Gandhi abode in S Africa now a unique museum

Johannesburg: A house in the leafy suburb of Orchards in Johannesburg, where Mahatma Gandhi once resided, is now a unique hotel that doubles up as a museum on the life of the leader who left a legacy in both South Africa and India.

`Satyagraha House` was officially opened on Tuesday night by Jean Francois Rial, Chief Executive of French travel company Voyageurs du Monde, which bought the house from its owners two years ago.

With assistance from local historians, the company has re-created the authentic Edwardian home and developed an on-site museum complete with Gandhi memorabilia and period pieces from India that reflect the development of the Mahatma`s anti-colonial and anti-racism philosophy and his commitment to non-violence.

"Gandhi`s concept of passive resistance became known as Satyagraha, hence the name chosen for this new tourism destination for those who wish to learn more about Gandhi`s South African experience," Rial said.

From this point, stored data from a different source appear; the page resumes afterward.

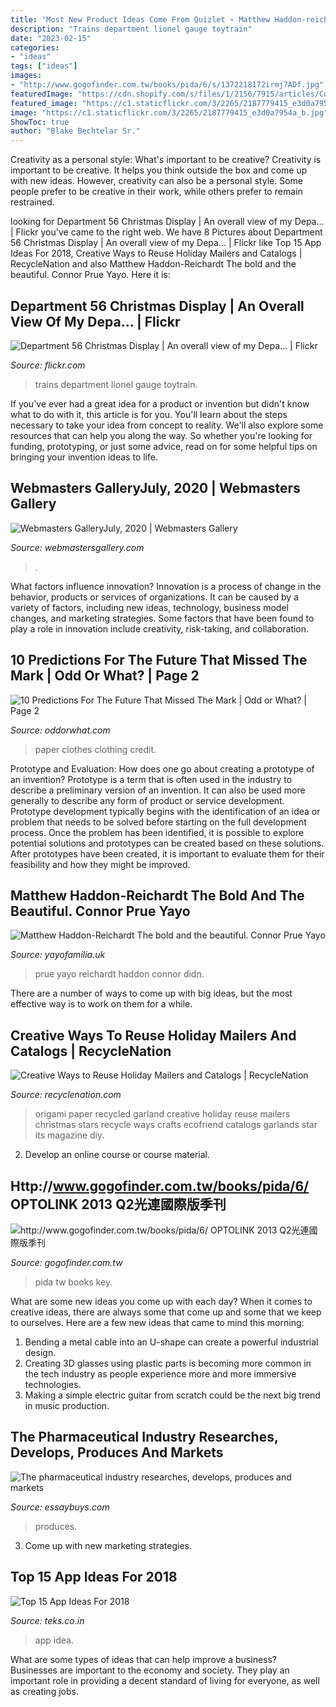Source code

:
 ```yaml
---
title: "Most New Product Ideas Come From Quizlet ~ Matthew Haddon-reichardt The Bold And The Beautiful. Connor Prue Yayo"
description: "Trains department lionel gauge toytrain"
date: "2023-02-15"
categories:
- "ideas"
tags: ["ideas"]
images:
- "http://www.gogofinder.com.tw/books/pida/6/s/1372218172irmj7ADf.jpg"
featuredImage: "https://cdn.shopify.com/s/files/1/2156/7915/articles/Connor_Prue_5_1200x900.jpg?v=1589458820"
featured_image: "https://c1.staticflickr.com/3/2265/2187779415_e3d0a7954a_b.jpg"
image: "https://c1.staticflickr.com/3/2265/2187779415_e3d0a7954a_b.jpg"
ShowToc: true
author: "Blake Bechtelar Sr."
---
```



Creativity as a personal style: What's important to be creative?
Creativity is important to be creative. It helps you think outside the box and come up with new ideas. However, creativity can also be a personal style. Some people prefer to be creative in their work, while others prefer to remain restrained.

	

		
looking for Department 56 Christmas Display | An overall view of my Depa… | Flickr you've came to the right web. We have 8 Pictures about Department 56 Christmas Display | An overall view of my Depa… | Flickr like Top 15 App Ideas For 2018, Creative Ways to Reuse Holiday Mailers and Catalogs | RecycleNation and also Matthew Haddon-Reichardt The bold and the beautiful. Connor Prue Yayo. Here it is:
		
    
## Department 56 Christmas Display | An Overall View Of My Depa… | Flickr

<img loading=lazy src="https://c1.staticflickr.com/3/2265/2187779415_e3d0a7954a_b.jpg" onerror="this.onerror=null;this.src='https://tse1.mm.bing.net/th?id=OIP.nn_aOBxKEPtFChlYjxTUIgHaFj&amp;pid=15.1';" alt="Department 56 Christmas Display | An overall view of my Depa… | Flickr">

_Source: flickr.com_

>trains department lionel gauge toytrain. 

	

If you've ever had a great idea for a product or invention but didn't know what to do with it, this article is for you. You'll learn about the steps necessary to take your idea from concept to reality. We'll also explore some resources that can help you along the way. So whether you're looking for funding, prototyping, or just some advice, read on for some helpful tips on bringing your invention ideas to life.

    
## Webmasters GalleryJuly, 2020 | Webmasters Gallery

<img loading=lazy src="http://files.smashingmagazine.com/wallpapers/aug-20/womens-equality-day/nocal/aug-20-womens-equality-day-nocal-1366x768.jpg" onerror="this.onerror=null;this.src='https://tse3.mm.bing.net/th?id=OIP.YqbiicKtKflbhshx0UekcQHaEK&amp;pid=15.1';" alt="Webmasters GalleryJuly, 2020 | Webmasters Gallery">

_Source: webmastersgallery.com_

>. 

	

What factors influence innovation?
Innovation is a process of change in the behavior, products or services of organizations. It can be caused by a variety of factors, including new ideas, technology, business model changes, and marketing strategies.
Some factors that have been found to play a role in innovation include creativity, risk-taking, and collaboration.

    
## 10 Predictions For The Future That Missed The Mark | Odd Or What? | Page 2

<img loading=lazy src="http://oddorwhat.com/wp-content/uploads/2014/06/2-paper-clothes.jpg" onerror="this.onerror=null;this.src='https://tse3.mm.bing.net/th?id=OIP.EYIafGMIKBfB5flutkQd1AHaLI&amp;pid=15.1';" alt="10 Predictions For The Future That Missed The Mark | Odd or What? | Page 2">

_Source: oddorwhat.com_

>paper clothes clothing credit. 

	

Prototype and Evaluation: How does one go about creating a prototype of an invention?
Prototype is a term that is often used in the industry to describe a preliminary version of an invention. It can also be used more generally to describe any form of product or service development. Prototype development typically begins with the identification of an idea or problem that needs to be solved before starting on the full development process. Once the problem has been identified, it is possible to explore potential solutions and prototypes can be created based on these solutions. After prototypes have been created, it is important to evaluate them for their feasibility and how they might be improved.

    
## Matthew Haddon-Reichardt The Bold And The Beautiful. Connor Prue Yayo

<img loading=lazy src="https://cdn.shopify.com/s/files/1/2156/7915/articles/Connor_Prue_5_1200x900.jpg?v=1589458820" onerror="this.onerror=null;this.src='https://tse4.mm.bing.net/th?id=OIP.8nGrKCL7CrxcbLGF3MTRtAHaFj&amp;pid=15.1';" alt="Matthew Haddon-Reichardt The bold and the beautiful. Connor Prue Yayo">

_Source: yayofamilia.uk_

>prue yayo reichardt haddon connor didn. 

	

There are a number of ways to come up with big ideas, but the most effective way is to work on them for a while.

    
## Creative Ways To Reuse Holiday Mailers And Catalogs | RecycleNation

<img loading=lazy src="http://recyclenation.com/wp-content/uploads/2010/12/Recycled-Origami-Stars-Garland.jpg" onerror="this.onerror=null;this.src='https://tse2.mm.bing.net/th?id=OIP.X4NS2yrtaoJZvl3Kfvo0RQHaEi&amp;pid=15.1';" alt="Creative Ways to Reuse Holiday Mailers and Catalogs | RecycleNation">

_Source: recyclenation.com_

>origami paper recycled garland creative holiday reuse mailers christmas stars recycle ways crafts ecofriend catalogs garlands star its magazine diy. 

	

2. Develop an online course or course material.

    
## Http://www.gogofinder.com.tw/books/pida/6/ OPTOLINK 2013 Q2光連國際版季刊

<img loading=lazy src="http://www.gogofinder.com.tw/books/pida/6/s/1372218172irmj7ADf.jpg" onerror="this.onerror=null;this.src='https://tse4.mm.bing.net/th?id=OIP.z7-EeeQ_J0bsWZInD5bBvQHaKf&amp;pid=15.1';" alt="http://www.gogofinder.com.tw/books/pida/6/ OPTOLINK 2013 Q2光連國際版季刊">

_Source: gogofinder.com.tw_

>pida tw books key. 

	

What are some new ideas you come up with each day?
When it comes to creative ideas, there are always some that come up and some that we keep to ourselves. Here are a few new ideas that came to mind this morning: 
1. Bending a metal cable into an U-shape can create a powerful industrial design.
2. Creating 3D glasses using plastic parts is becoming more common in the tech industry as people experience more and more immersive technologies.
3. Making a simple electric guitar from scratch could be the next big trend in music production.

    
## The Pharmaceutical Industry Researches, Develops, Produces And Markets

<img loading=lazy src="https://peachyessay.com/wp-content/uploads/2018/09/Screenshot_21.jpg" onerror="this.onerror=null;this.src='https://tse1.mm.bing.net/th?id=OIP.ydZfFtt9vEJTLN8ZIXf1xwHaFR&amp;pid=15.1';" alt="The pharmaceutical industry researches, develops, produces and markets">

_Source: essaybuys.com_

>produces. 

	

3. Come up with new marketing strategies.

    
## Top 15 App Ideas For 2018

<img loading=lazy src="http://teks.co.in/site/blog/wp-content/uploads/2017/10/115_2018_app_idea.jpg" onerror="this.onerror=null;this.src='https://tse2.mm.bing.net/th?id=OIP.SMmZ-iBucvOkGXEU4YzFHQHaEK&amp;pid=15.1';" alt="Top 15 App Ideas For 2018">

_Source: teks.co.in_

>app idea. 

	

What are some types of ideas that can help improve a business?
Businesses are important to the economy and society. They play an important role in providing a decent standard of living for everyone, as well as creating jobs.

Eric Itzkin, Deputy Director of Immovable Heritage at the City of Johannesburg, said: "We believe the site will attract both South African and international visitors and will resonate particularly with those with an abiding interest in the struggle to combat racism and ultimately apartheid.

"The house tells its own compelling story, but can also be integrated into a wider visitor experience by combining a visit here with visits to Soweto, Constitution Hill and Johannesburg`s Old Fort Prison, a jail where Gandhi and Nelson Mandela were both held."

The Orchards house built in 1907 is revered as the place where the future Mahatma conceptualised and evolved his philosophy of passive resistance — the pacifist method of protest that he subsequently employed in India.

Exhibits throughout the complex celebrate Gandhi`s life while reflecting the minimalism and simplicity that characterised his life. The rooms have bare essentials while still maintaining comfort levels.

There is even a flat mattress on the floor next to the more conventional bed if guests wish to experience how Gandhi slept.

In the bathrooms, there are no fancy baths but two separate taps and a bucket in the way that Gandhi took his ablutions, although there is an overhead shower as well.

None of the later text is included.